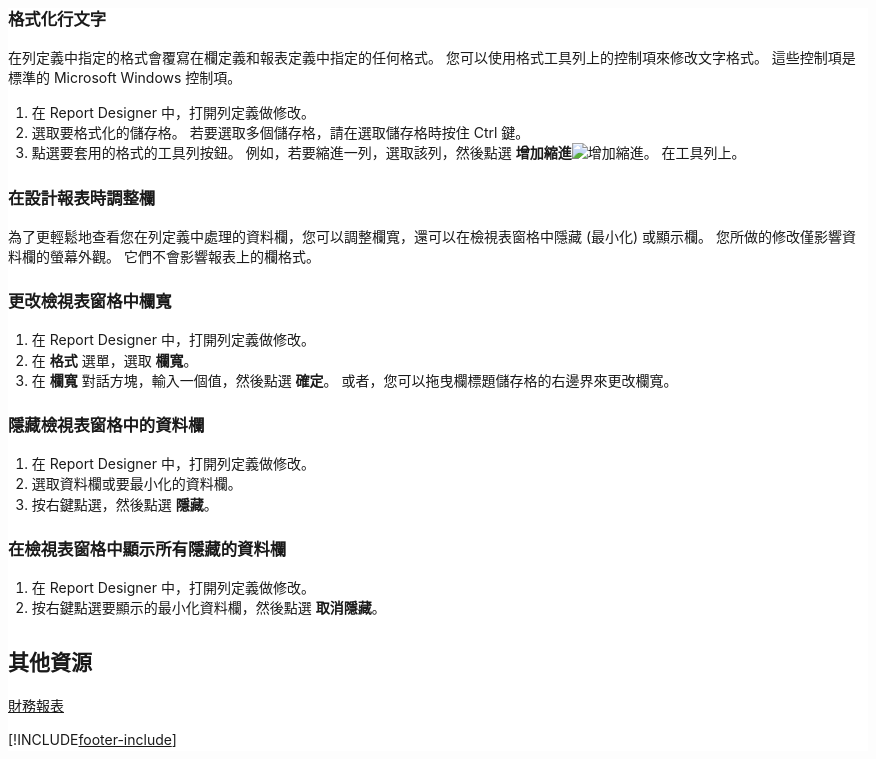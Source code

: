 ### <a name="format-row-text"></a>格式化行文字

在列定義中指定的格式會覆寫在欄定義和報表定義中指定的任何格式。 您可以使用格式工具列上的控制項來修改文字格式。 這些控制項是標準的 Microsoft Windows 控制項。

1. 在 Report Designer 中，打開列定義做修改。
2. 選取要格式化的儲存格。 若要選取多個儲存格，請在選取儲存格時按住 Ctrl 鍵。
3. 點選要套用的格式的工具列按鈕。 例如，若要縮進一列，選取該列，然後點選 **增加縮進**![增加縮進。](media/indent.gif "增加縮排") 在工具列上。

### <a name="adjust-columns-while-you-design-reports"></a>在設計報表時調整欄

為了更輕鬆地查看您在列定義中處理的資料欄，您可以調整欄寬，還可以在檢視表窗格中隱藏 (最小化) 或顯示欄。 您所做的修改僅影響資料欄的螢幕外觀。 它們不會影響報表上的欄格式。

### <a name="change-the-width-of-a-column-in-the-view-pane"></a>更改檢視表窗格中欄寬

1. 在 Report Designer 中，打開列定義做修改。
2. 在 **格式** 選單，選取 **欄寬**。
3. 在 **欄寬** 對話方塊，輸入一個值，然後點選 **確定**。 或者，您可以拖曳欄標題儲存格的右邊界來更改欄寬。

### <a name="hide-columns-in-the-view-pane"></a>隱藏檢視表窗格中的資料欄

1. 在 Report Designer 中，打開列定義做修改。
2. 選取資料欄或要最小化的資料欄。
3. 按右鍵點選，然後點選 **隱藏**。

### <a name="show-all-hidden-columns-in-the-view-pane"></a>在檢視表窗格中顯示所有隱藏的資料欄

1. 在 Report Designer 中，打開列定義做修改。
2. 按右鍵點選要顯示的最小化資料欄，然後點選 **取消隱藏**。


## <a name="additional-resources"></a>其他資源

[財務報表](financial-reporting-intro.md)


[!INCLUDE[footer-include](../../../includes/footer-banner.md)]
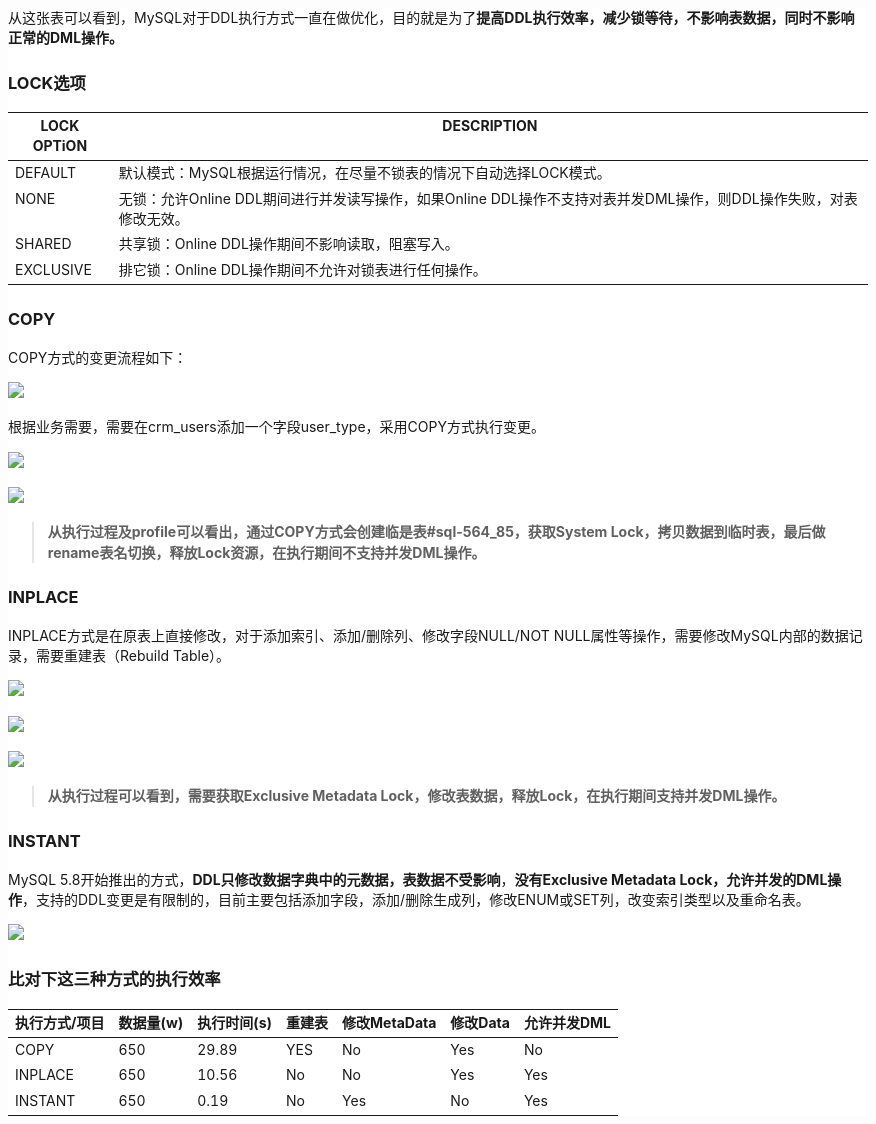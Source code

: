 从这张表可以看到，MySQL对于DDL执行方式一直在做优化，目的就是为了**提高DDL执行效率，减少锁等待，不影响表数据，同时不影响正常的DML操作。**

### LOCK选项

|LOCK OPTiON|	DESCRIPTION|
|---|---|
|DEFAULT	|默认模式：MySQL根据运行情况，在尽量不锁表的情况下自动选择LOCK模式。|
|NONE	|无锁：允许Online DDL期间进行并发读写操作，如果Online DDL操作不支持对表并发DML操作，则DDL操作失败，对表修改无效。|
|SHARED	|共享锁：Online DDL操作期间不影响读取，阻塞写入。|
|EXCLUSIVE|	排它锁：Online DDL操作期间不允许对锁表进行任何操作。|

### COPY

COPY方式的变更流程如下：

![](https://img-blog.csdnimg.cn/35025b2cab6c48458af4e7a803eef777.png)

根据业务需要，需要在crm_users添加一个字段user_type，采用COPY方式执行变更。

![](https://img-blog.csdnimg.cn/97b79b958d704a3c9b7fe215ebdaea8b.png)

![](https://img-blog.csdnimg.cn/fae5b4e37ae9473b917339f35bf9ebdb.png)

> **从执行过程及profile可以看出，通过COPY方式会创建临是表#sql-564_85，获取System Lock，拷贝数据到临时表，最后做rename表名切换，释放Lock资源，在执行期间不支持并发DML操作。**

### INPLACE

INPLACE方式是在原表上直接修改，对于添加索引、添加/删除列、修改字段NULL/NOT NULL属性等操作，需要修改MySQL内部的数据记录，需要重建表（Rebuild Table）。

![](https://img-blog.csdnimg.cn/25565313bfc9497599be9adc1763b7b1.png)

![](https://img-blog.csdnimg.cn/9ea1e67f49494200a56a1b1524232037.png)

![](https://img-blog.csdnimg.cn/0e6b2abcfc2c45aaac5cb2e34d41bd69.png)

> **从执行过程可以看到，需要获取Exclusive Metadata  Lock，修改表数据，释放Lock，在执行期间支持并发DML操作。**

### INSTANT

MySQL 5.8开始推出的方式，**DDL只修改数据字典中的元数据，表数据不受影响**，**没有Exclusive Metadata  Lock，允许并发的DML操作**，支持的DDL变更是有限制的，目前主要包括添加字段，添加/删除生成列，修改ENUM或SET列，改变索引类型以及重命名表。

![](https://img-blog.csdnimg.cn/7e212d79d9f14bd3991eeeffa371aa9e.png)

### 比对下这三种方式的执行效率

|执行方式/项目|	数据量(w)|	执行时间(s)|	重建表|	修改MetaData|	修改Data	|允许并发DML|
|---|---|---|---|---|---|--|
|COPY	|650|	29.89|	YES	|No|	Yes|	No|
|INPLACE|	650|	10.56	|No|	No|	Yes|	Yes|
|INSTANT|	650|	0.19|	No|	Yes|	No|	Yes|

============

Work order. Word for word, restate the line that contains "### 比对下这三种方式的执行效率" and each line after it, up to and including the last line of the listing; include nothing else.

Written answer.
### 比对下这三种方式的执行效率

|执行方式/项目|	数据量(w)|	执行时间(s)|	重建表|	修改MetaData|	修改Data	|允许并发DML|
|---|---|---|---|---|---|--|
|COPY	|650|	29.89|	YES	|No|	Yes|	No|
|INPLACE|	650|	10.56	|No|	No|	Yes|	Yes|
|INSTANT|	650|	0.19|	No|	Yes|	No|	Yes|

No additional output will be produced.